● TASK INSTRUCTIONS
Report how many lines in the following entries contain "approved". Nothing else should be given.

● EXERCISE INPUT

——

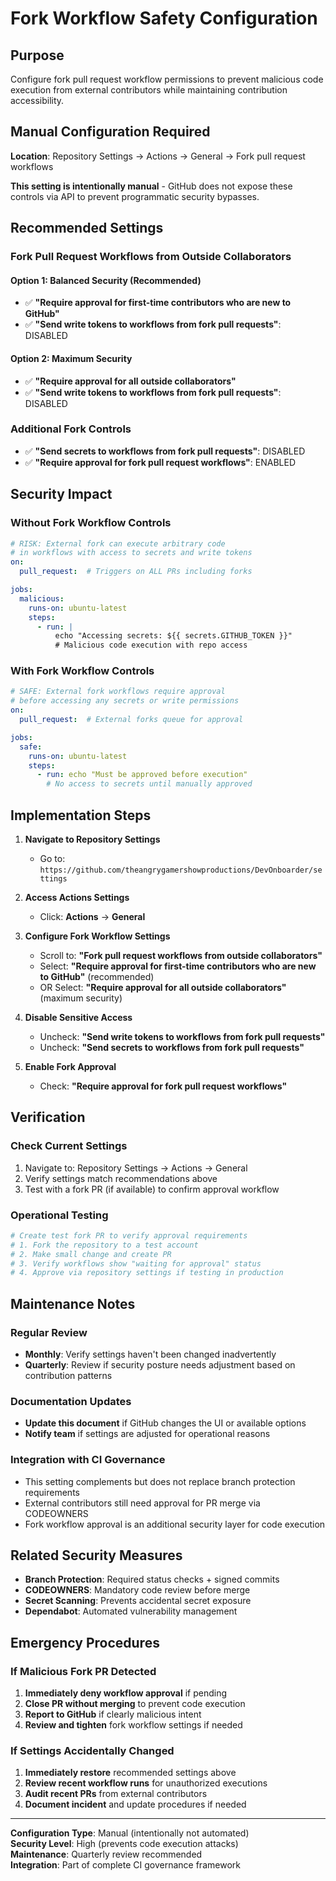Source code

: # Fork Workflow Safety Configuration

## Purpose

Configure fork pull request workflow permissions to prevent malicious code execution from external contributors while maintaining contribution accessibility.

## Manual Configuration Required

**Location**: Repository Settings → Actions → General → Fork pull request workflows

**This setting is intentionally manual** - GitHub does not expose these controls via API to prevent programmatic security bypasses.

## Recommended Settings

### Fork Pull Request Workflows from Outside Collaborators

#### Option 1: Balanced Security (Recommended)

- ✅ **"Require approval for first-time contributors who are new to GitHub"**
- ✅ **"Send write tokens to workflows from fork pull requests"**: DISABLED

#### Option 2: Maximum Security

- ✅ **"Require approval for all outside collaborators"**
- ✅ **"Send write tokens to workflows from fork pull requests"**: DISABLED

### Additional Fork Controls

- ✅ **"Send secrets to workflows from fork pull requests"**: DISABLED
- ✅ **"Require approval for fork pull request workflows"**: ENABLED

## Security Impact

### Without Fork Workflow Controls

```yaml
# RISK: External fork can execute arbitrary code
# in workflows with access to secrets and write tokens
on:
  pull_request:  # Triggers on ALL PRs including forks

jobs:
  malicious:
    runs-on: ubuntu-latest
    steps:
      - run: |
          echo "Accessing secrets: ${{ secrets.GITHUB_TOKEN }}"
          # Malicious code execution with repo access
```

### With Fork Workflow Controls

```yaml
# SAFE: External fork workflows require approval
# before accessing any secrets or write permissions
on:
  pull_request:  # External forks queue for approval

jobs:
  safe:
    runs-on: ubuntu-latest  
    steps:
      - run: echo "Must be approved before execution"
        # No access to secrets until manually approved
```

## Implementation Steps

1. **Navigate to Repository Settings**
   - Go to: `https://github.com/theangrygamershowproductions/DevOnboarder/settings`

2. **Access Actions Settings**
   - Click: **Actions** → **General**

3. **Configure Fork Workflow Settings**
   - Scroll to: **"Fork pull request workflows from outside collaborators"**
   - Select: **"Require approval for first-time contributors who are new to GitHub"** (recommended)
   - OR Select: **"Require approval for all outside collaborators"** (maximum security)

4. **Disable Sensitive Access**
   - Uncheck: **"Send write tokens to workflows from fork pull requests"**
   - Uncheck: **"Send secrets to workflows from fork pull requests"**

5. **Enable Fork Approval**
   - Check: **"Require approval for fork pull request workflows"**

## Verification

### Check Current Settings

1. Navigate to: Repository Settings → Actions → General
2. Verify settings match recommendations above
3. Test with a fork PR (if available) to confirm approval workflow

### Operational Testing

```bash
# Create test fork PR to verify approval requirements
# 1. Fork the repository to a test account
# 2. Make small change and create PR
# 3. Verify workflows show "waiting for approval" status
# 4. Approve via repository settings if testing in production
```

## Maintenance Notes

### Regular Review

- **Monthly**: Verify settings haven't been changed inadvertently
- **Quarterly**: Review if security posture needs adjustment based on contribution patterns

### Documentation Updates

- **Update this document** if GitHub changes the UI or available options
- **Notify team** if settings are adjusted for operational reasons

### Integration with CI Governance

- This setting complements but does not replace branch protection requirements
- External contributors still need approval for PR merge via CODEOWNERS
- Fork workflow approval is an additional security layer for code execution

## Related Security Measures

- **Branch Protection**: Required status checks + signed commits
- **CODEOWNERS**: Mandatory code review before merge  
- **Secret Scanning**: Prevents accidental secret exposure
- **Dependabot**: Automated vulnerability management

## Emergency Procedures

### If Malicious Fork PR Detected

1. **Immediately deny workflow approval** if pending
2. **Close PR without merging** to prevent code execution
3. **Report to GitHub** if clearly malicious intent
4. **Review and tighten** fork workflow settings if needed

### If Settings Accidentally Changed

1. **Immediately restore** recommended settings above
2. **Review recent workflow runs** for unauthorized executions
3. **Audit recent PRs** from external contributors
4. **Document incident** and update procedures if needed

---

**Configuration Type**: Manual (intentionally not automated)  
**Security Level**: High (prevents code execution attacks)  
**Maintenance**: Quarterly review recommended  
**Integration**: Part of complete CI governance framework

——

● TASK RESULT
2